▶ THE PROBLEM:
Please report how many lines of the listing hold the word "there". Add nothing to the number.
[[ DATA SHOWN, beginning ]]
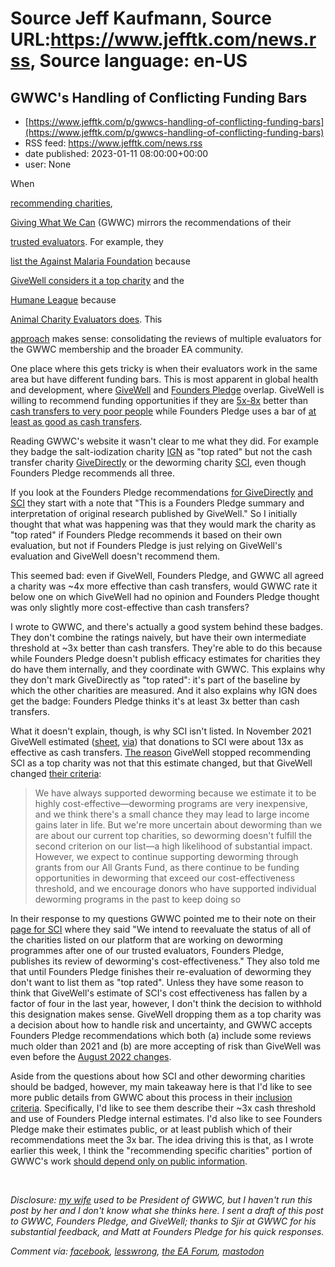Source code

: # Source Jeff Kaufmann, Source URL:https://www.jefftk.com/news.rss, Source language: en-US

## GWWC's Handling of Conflicting Funding Bars
 - [https://www.jefftk.com/p/gwwcs-handling-of-conflicting-funding-bars](https://www.jefftk.com/p/gwwcs-handling-of-conflicting-funding-bars)
 - RSS feed: https://www.jefftk.com/news.rss
 - date published: 2023-01-11 08:00:00+00:00
 - user: None

<p><span>

When </span>

<a href="https://www.givingwhatwecan.org/inclusion-criteria">recommending
charities</a>, 

<a href="https://www.givingwhatwecan.org/">Giving What
We Can</a> (GWWC) mirrors the recommendations of their 

<a href="https://www.givingwhatwecan.org/trusted-evaluators">trusted
evaluators</a>.  For example, they 

<a href="https://www.givingwhatwecan.org/charities/against-malaria-foundation">list
the Against Malaria Foundation</a> because 

<a href="https://www.givewell.org/charities/amf">GiveWell considers it a
top charity</a> and the 

<a href="https://www.givingwhatwecan.org/charities/the-humane-league">Humane
League</a> because 

<a href="https://animalcharityevaluators.org/charity-review/the-humane-league/#comprehensive-review">Animal
Charity Evaluators does</a>.  This 

<a href="https://forum.effectivealtruism.org/posts/pp2jmWHyDK9sfC4Rh/evaluating-the-evaluators-gwwc-s-research-direction">approach</a>
makes sense: consolidating the reviews of multiple evaluators for
the GWWC membership and the broader EA community.



<p>

One place where this gets tricky is when their evaluators work in the
same area but have different funding bars.  This is most apparent in
global health and development, where <a href="https://www.givewell.org/">GiveWell</a> and <a href="https://founderspledge.com/">Founders Pledge</a> overlap.
GiveWell is willing to recommend funding opportunities if they are <a href="https://blog.givewell.org/2021/11/22/we-aim-to-cost-effectively-direct-around-1-billion-annually-by-2025/#What_our_funding_bar_has_been">5x-8x</a>
better than <a href="https://www.givedirectly.org/">cash transfers to
very poor people</a> while Founders Pledge uses a bar of <a href="https://forum.effectivealtruism.org/posts/ffmbLCzJctLac3rDu/strongminds-should-not-be-a-top-rated-charity-yet?commentId=asCgBvZbEEZvMqPxD">at
least as good as cash transfers</a>.

</p>

<p>

Reading GWWC's website it wasn't clear to me what they did.  For
example they badge the salt-iodization charity <a href="https://www.givingwhatwecan.org/charities/iodine-global-network">IGN</a>
as "top rated" but not the cash transfer charity <a href="https://www.givingwhatwecan.org/charities/givedirectly">GiveDirectly</a>
or the deworming charity <a href="https://www.givingwhatwecan.org/charities/sci-foundation">SCI</a>,
even though Founders Pledge recommends all three.

</p>

<p>

If you look at the Founders Pledge recommendations <a href="https://www.founderspledge.com/stories/alleviate-poverty-report-summary">for
GiveDirectly</a> <a href="https://founderspledge.com/stories/deworming-children-report-summary">and
SCI</a> they start with a note that "This is a Founders Pledge summary
and interpretation of original research published by GiveWell."  So I
initially thought that what was happening was that they would mark the
charity as "top rated" if Founders Pledge recommends it based on their
own evaluation, but not if Founders Pledge is just relying on
GiveWell's evaluation and GiveWell doesn't recommend them.

</p>

<p>

This seemed bad: even if GiveWell, Founders Pledge, and GWWC all agreed
a charity was ~4x more effective than cash transfers, would GWWC
rate it below one on which GiveWell had no opinion and Founders Pledge
thought was only slightly more cost-effective than cash transfers?

</p>

<p>

I wrote to GWWC, and there's actually a good system behind these
badges.  They don't combine the ratings naively, but have their own
intermediate threshold at ~3x better than cash transfers.  They're
able to do this because while Founders Pledge doesn't publish
efficacy estimates for charities they do have them internally, and
they coordinate with GWWC.  This explains why they don't mark
GiveDirectly as "top rated": it's part of the baseline by which the
other charities are measured.  And it also explains why IGN does get
the badge: Founders Pledge thinks it's at least 3x better than cash
transfers.

</p>

<p>

What it doesn't explain, though, is why SCI isn't listed.  In November
2021 GiveWell estimated (<a href="https://docs.google.com/spreadsheets/d/1Kq6iHSQFr3eRz1p9KclHuJTQiaJYkpViOyneSd9KCJc/edit#gid=1346718756">sheet</a>,
<a href="https://blog.givewell.org/2021/11/22/our-recommendations-for-giving-in-2021/#learn">via</a>)
that donations to SCI were about 13x as effective as cash transfers.
<a href="https://blog.givewell.org/2022/08/17/changes-to-top-charity-criteria/">The
reason</a> GiveWell stopped recommending SCI as a top charity was not
that this estimate changed, but that GiveWell changed <a href="https://www.givewell.org/how-we-work/criteria">their
criteria</a>:

</p>

<p>

</p>

<blockquote>

We have always supported deworming because we estimate it to be highly
cost-effective&#8212;deworming programs are very inexpensive, and we think
there's a small chance they may lead to large income gains later in
life. But we're more uncertain about deworming than we are about our
current top charities, so deworming doesn't fulfill the second
criterion on our list&#8212;a high likelihood of substantial
impact. However, we expect to continue supporting deworming through
grants from our All Grants Fund, as there continue to be funding
opportunities in deworming that exceed our cost-effectiveness
threshold, and we encourage donors who have supported individual
deworming programs in the past to keep doing so

</blockquote>



<p>

In their response to my questions GWWC pointed me to their note on
their <a href="https://www.givingwhatwecan.org/charities/sci-foundation">page
for SCI</a> where they said "We intend to reevaluate the status of all
of the charities listed on our platform that are working on deworming
programmes after one of our trusted evaluators, Founders Pledge,
publishes its review of deworming's cost-effectiveness."  They also
told me that until Founders Pledge finishes their re-evaluation of
deworming they don't want to list them as "top rated".  Unless they
have some reason to think that GiveWell's estimate of SCI's cost
effectiveness has fallen by a factor of four in the last year,
however, I don't think the decision to withhold this designation makes
sense.  GiveWell dropping them as a top charity was a decision about
how to handle risk and uncertainty, and GWWC accepts Founders Pledge
recommendations which both (a) include some reviews much older than
2021 and (b) are more accepting of risk than GiveWell was even before
the <a href="https://blog.givewell.org/2022/08/17/changes-to-top-charity-criteria/">August
2022 changes</a>.

</p>

<p>

Aside from the questions about how SCI and other deworming charities
should be badged, however, my main takeaway here is that I'd like to
see more public details from GWWC about this process in their <a href="https://www.givingwhatwecan.org/inclusion-criteria">inclusion
criteria</a>.  Specifically, I'd like to see them describe their ~3x
cash threshold and use of Founders Pledge internal estimates.  I'd
also like to see Founders Pledge make their estimates public, or at
least publish which of their recommendations meet the 3x bar.  The
idea driving this is that, as I wrote earlier this week, I think the
"recommending specific charities" portion of GWWC's work <a href="https://www.jefftk.com/p/gwwc-should-require-public-charity-evaluations">should depend
only on public information</a>.

</p>

<p>
<br />

<i>Disclosure: <a href="https://juliawise.net/">my wife</a> used to be
President of GWWC, but I haven't run this post by her and I don't know
what she thinks here.  I sent a draft of this post to GWWC, Founders
Pledge, and GiveWell; thanks to Sjir at GWWC for his substantial
feedback, and Matt at Founders Pledge for his quick responses.</i>

</p>

<p><i>Comment via: <a href="https://www.facebook.com/jefftk/posts/pfbid0eWL2vcMtnkfW4BebDsJMTjabYja1mS1v4GiAmW2U81AJj9j8P7T16FxTwPFeboWAl">facebook</a>, <a href="https://lesswrong.com/posts/dbJmWtuMdLn39AxbD">lesswrong</a>, <a href="https://forum.effectivealtruism.org/posts/XK8zrpoyPGkEyKDKv">the EA Forum</a>, <a href="https://mastodon.mit.edu/@jefftk/109672453070881170">mastodon</a></i></p>
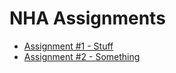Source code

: # NHA Assignments
* [Assignment #1 - Stuff](https://rawgit.com/Marioisdabest/NHASpring2016/master/week-6/pokemart.html)
* [Assignment #2 - Something](https://rawgit.com/Marioisdabest/NHASpring2016/master/Final%20project/final.html)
[[ DATA SHOWN, end ]]
▶ RESULT FOR THIS TASK:
3